▶ **The problem**
Please output every record exactly, keeping each line as it is.

▶ **Dataset content**

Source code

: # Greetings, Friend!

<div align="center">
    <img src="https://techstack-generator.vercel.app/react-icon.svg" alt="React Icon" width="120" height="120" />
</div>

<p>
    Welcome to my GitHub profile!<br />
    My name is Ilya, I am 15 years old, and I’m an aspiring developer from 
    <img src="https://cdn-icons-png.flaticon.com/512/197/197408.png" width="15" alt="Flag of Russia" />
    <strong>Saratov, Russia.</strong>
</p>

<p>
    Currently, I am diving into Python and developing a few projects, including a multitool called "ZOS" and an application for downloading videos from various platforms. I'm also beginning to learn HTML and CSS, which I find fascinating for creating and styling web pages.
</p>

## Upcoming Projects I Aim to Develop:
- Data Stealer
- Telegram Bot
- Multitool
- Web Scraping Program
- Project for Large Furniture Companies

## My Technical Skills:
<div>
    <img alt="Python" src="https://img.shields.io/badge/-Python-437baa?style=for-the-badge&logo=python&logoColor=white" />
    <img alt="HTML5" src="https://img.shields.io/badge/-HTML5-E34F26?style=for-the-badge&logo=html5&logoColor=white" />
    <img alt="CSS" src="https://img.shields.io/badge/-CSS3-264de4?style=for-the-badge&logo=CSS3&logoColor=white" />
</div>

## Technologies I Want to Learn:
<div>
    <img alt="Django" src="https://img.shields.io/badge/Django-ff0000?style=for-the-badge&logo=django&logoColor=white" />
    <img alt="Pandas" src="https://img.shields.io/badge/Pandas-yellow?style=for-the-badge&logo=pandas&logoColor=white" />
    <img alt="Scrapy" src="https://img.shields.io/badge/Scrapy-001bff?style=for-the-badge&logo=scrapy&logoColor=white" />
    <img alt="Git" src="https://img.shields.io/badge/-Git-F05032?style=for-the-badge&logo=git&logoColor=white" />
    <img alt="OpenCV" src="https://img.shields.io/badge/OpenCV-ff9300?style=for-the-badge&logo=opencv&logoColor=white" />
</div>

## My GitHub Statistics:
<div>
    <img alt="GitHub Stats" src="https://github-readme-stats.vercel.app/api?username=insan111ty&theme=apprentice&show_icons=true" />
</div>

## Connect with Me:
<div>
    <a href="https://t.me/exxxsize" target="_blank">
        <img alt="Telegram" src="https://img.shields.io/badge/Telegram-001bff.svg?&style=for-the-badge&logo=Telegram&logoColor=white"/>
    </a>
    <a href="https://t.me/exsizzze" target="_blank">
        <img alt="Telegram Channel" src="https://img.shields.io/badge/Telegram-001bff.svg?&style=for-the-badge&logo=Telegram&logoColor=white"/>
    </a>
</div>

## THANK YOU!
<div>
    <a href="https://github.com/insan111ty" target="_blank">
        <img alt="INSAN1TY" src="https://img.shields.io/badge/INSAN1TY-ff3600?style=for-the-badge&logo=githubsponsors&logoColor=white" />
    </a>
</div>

▶ **Solution for this task**
Source code

: # Greetings, Friend!

<div align="center">
    <img src="https://techstack-generator.vercel.app/react-icon.svg" alt="React Icon" width="120" height="120" />
</div>

<p>
    Welcome to my GitHub profile!<br />
    My name is Ilya, I am 15 years old, and I’m an aspiring developer from 
    <img src="https://cdn-icons-png.flaticon.com/512/197/197408.png" width="15" alt="Flag of Russia" />
    <strong>Saratov, Russia.</strong>
</p>

<p>
    Currently, I am diving into Python and developing a few projects, including a multitool called "ZOS" and an application for downloading videos from various platforms. I'm also beginning to learn HTML and CSS, which I find fascinating for creating and styling web pages.
</p>

## Upcoming Projects I Aim to Develop:
- Data Stealer
- Telegram Bot
- Multitool
- Web Scraping Program
- Project for Large Furniture Companies

## My Technical Skills:
<div>
    <img alt="Python" src="https://img.shields.io/badge/-Python-437baa?style=for-the-badge&logo=python&logoColor=white" />
    <img alt="HTML5" src="https://img.shields.io/badge/-HTML5-E34F26?style=for-the-badge&logo=html5&logoColor=white" />
    <img alt="CSS" src="https://img.shields.io/badge/-CSS3-264de4?style=for-the-badge&logo=CSS3&logoColor=white" />
</div>

## Technologies I Want to Learn:
<div>
    <img alt="Django" src="https://img.shields.io/badge/Django-ff0000?style=for-the-badge&logo=django&logoColor=white" />
    <img alt="Pandas" src="https://img.shields.io/badge/Pandas-yellow?style=for-the-badge&logo=pandas&logoColor=white" />
    <img alt="Scrapy" src="https://img.shields.io/badge/Scrapy-001bff?style=for-the-badge&logo=scrapy&logoColor=white" />
    <img alt="Git" src="https://img.shields.io/badge/-Git-F05032?style=for-the-badge&logo=git&logoColor=white" />
    <img alt="OpenCV" src="https://img.shields.io/badge/OpenCV-ff9300?style=for-the-badge&logo=opencv&logoColor=white" />
</div>

## My GitHub Statistics:
<div>
    <img alt="GitHub Stats" src="https://github-readme-stats.vercel.app/api?username=insan111ty&theme=apprentice&show_icons=true" />
</div>

## Connect with Me:
<div>
    <a href="https://t.me/exxxsize" target="_blank">
        <img alt="Telegram" src="https://img.shields.io/badge/Telegram-001bff.svg?&style=for-the-badge&logo=Telegram&logoColor=white"/>
    </a>
    <a href="https://t.me/exsizzze" target="_blank">
        <img alt="Telegram Channel" src="https://img.shields.io/badge/Telegram-001bff.svg?&style=for-the-badge&logo=Telegram&logoColor=white"/>
    </a>
</div>

## THANK YOU!
<div>
    <a href="https://github.com/insan111ty" target="_blank">
        <img alt="INSAN1TY" src="https://img.shields.io/badge/INSAN1TY-ff3600?style=for-the-badge&logo=githubsponsors&logoColor=white" />
    </a>
</div>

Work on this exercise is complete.